One reason given against this approach is the belief that all of the equipment required throughout the field’s life must be positioned on the seabed at the outset. This demands high initial capital expenditure (CAPEX) using large installation vessels during a lengthy commissioning window so that a sizeable “factory” can be created on the seabed before the field has started earning any revenue.

In deep water it is more logical to only deploy equipment on the seabed when it is needed. Incremental field development spreads capital expenditure over a longer period and also avoids an operator discovering later that, because the characteristics of the field have changed unexpectedly, expensive equipment installed earlier is not needed. By adopting an incremental approach a field can be developed in several stages with first oil being obtained shortly after the installation of the initial basic equipment. The net present value of the field is immediately maximised whilst capital expenditure is minimised.

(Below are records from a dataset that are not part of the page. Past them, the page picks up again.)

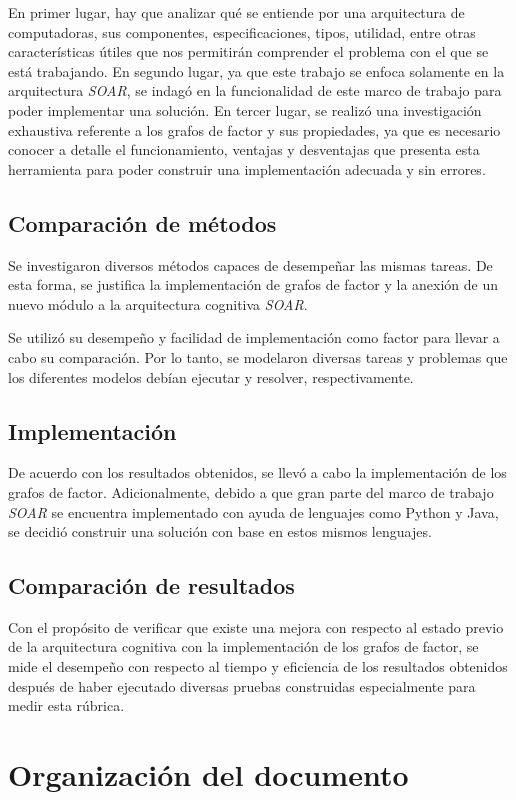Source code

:  En primer lugar, hay que analizar qu\'{e} se entiende por una arquitectura de computadoras, sus componentes, especificaciones, tipos, utilidad, entre otras caracter\'{i}sticas \'{u}tiles que nos permitir\'{a}n comprender el problema con el que se est\'{a} trabajando. En segundo lugar, ya que este trabajo se enfoca solamente en la arquitectura \emph{SOAR}, se indag\'{o} en la funcionalidad de este marco de trabajo para poder implementar una soluci\'{o}n. En tercer lugar, se realiz\'{o} una investigaci\'{o}n exhaustiva referente a los grafos de factor y sus propiedades, ya que es necesario conocer a detalle el funcionamiento, ventajas y desventajas que presenta esta herramienta para poder construir una implementaci\'{o}n adecuada y sin errores.
 
 \subsection{Comparaci\'{o}n de m\'{e}todos}
 
 Se investigaron diversos m\'{e}todos capaces de desempe\~nar las mismas tareas. De esta forma, se justifica la implementaci\'{o}n de grafos de factor y la anexi\'{o}n de un nuevo m\'{o}dulo a la arquitectura cognitiva \emph{SOAR}.
 
 Se utiliz\'{o} su desempe\~no y facilidad de implementaci\'{o}n como factor para llevar a cabo su comparaci\'{o}n. Por lo tanto, se modelaron diversas tareas y problemas que los diferentes modelos deb\'{i}an ejecutar y resolver, respectivamente.
 
 \subsection{Implementaci\'{o}n}
 
 De acuerdo con los resultados obtenidos, se llev\'{o} a cabo la implementaci\'{o}n de los grafos de factor. Adicionalmente, debido a que gran parte del marco de trabajo \emph{SOAR} se encuentra implementado con ayuda de lenguajes como Python y Java, se decidi\'{o} construir una soluci\'{o}n con base en estos mismos lenguajes. 
 
 \subsection{Comparaci\'{o}n de resultados}
 
 Con el prop\'{o}sito de verificar que existe una mejora con respecto al estado previo de la arquitectura cognitiva con la implementaci\'{o}n de los grafos de factor, se mide el desempe\~no con respecto al tiempo y eficiencia de los resultados obtenidos despu\'{e}s de haber ejecutado diversas pruebas construidas especialmente para medir esta r\'{u}brica.
 
  \section{Organizaci\'{o}n del documento}
  
  
 
  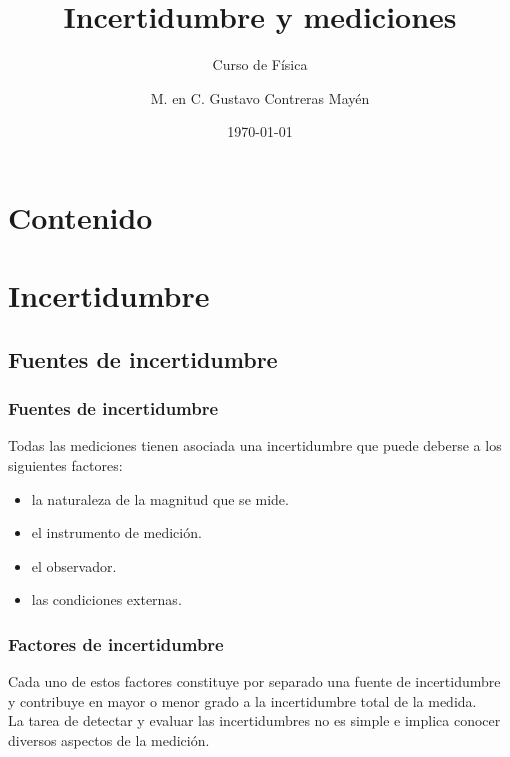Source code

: 

%

\title{\large{Incertidumbre y mediciones}}
\subtitle{Curso de Física}
\author[]{M. en C. Gustavo Contreras Mayén}
\date{\today}

\maketitle
\section*{Contenido}
\fontsize{14}{14}\selectfont
{}
\section{Incertidumbre}
\subsection{Fuentes de incertidumbre}
\begin{frame}
\frametitle{Fuentes de incertidumbre}
Todas las mediciones tienen asociada una incertidumbre que puede deberse a los siguientes factores:
\begin{itemize}[<+->]
\item[\checkmark] la naturaleza de la magnitud que se mide.
\item[\checkmark] el instrumento de medición.
\item[\checkmark] el observador.
\item[\checkmark] las condiciones externas.
\end{itemize}
\end{frame}
\begin{frame}
\frametitle{Factores de incertidumbre}
Cada uno de estos factores constituye por separado una fuente de incertidumbre y contribuye en mayor o menor grado a la incertidumbre total de la medida.
\\
\bigskip
\pause
La tarea de detectar y evaluar las incertidumbres no es simple e implica conocer diversos aspectos de la medición.
\end{frame}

This approach becomes possible by the use of a System-Modular installation known as an AlphaPRIME™ CPU (Central Processing Unit) which is located close to the wells on the seabed. Each installation consists of at least two identical operating System-Modules which contain all of the pumping and processing equipment needed for the efficient operation of the field. Each System-Module has a footprint of only 5 m by 4 m and weighs between 25 and 50 tonnes, depending upon the equipment to be accommodated and can be changed-out by relatively inexpensive, lightweight dive support vessels

Equipment failure in deep water is proportionally more expensive and time consuming for the operator to rectify and this can be made worse by having to shut-in the well while an individual component is being changed-out. This problem does not exist when System-Modules are used. If it becomes necessary to repair, reconfigure or overhaul any of the elements within the System-Module, the entire unit is recovered leaving the other on the seabed to maintain production. Because both System-Modules will have been operating in parallel, continued production is assured because the remaining unit can increase its capacity for a short time to compensate for the missing module while also avoiding problems associated with starting up “dormant” equipment.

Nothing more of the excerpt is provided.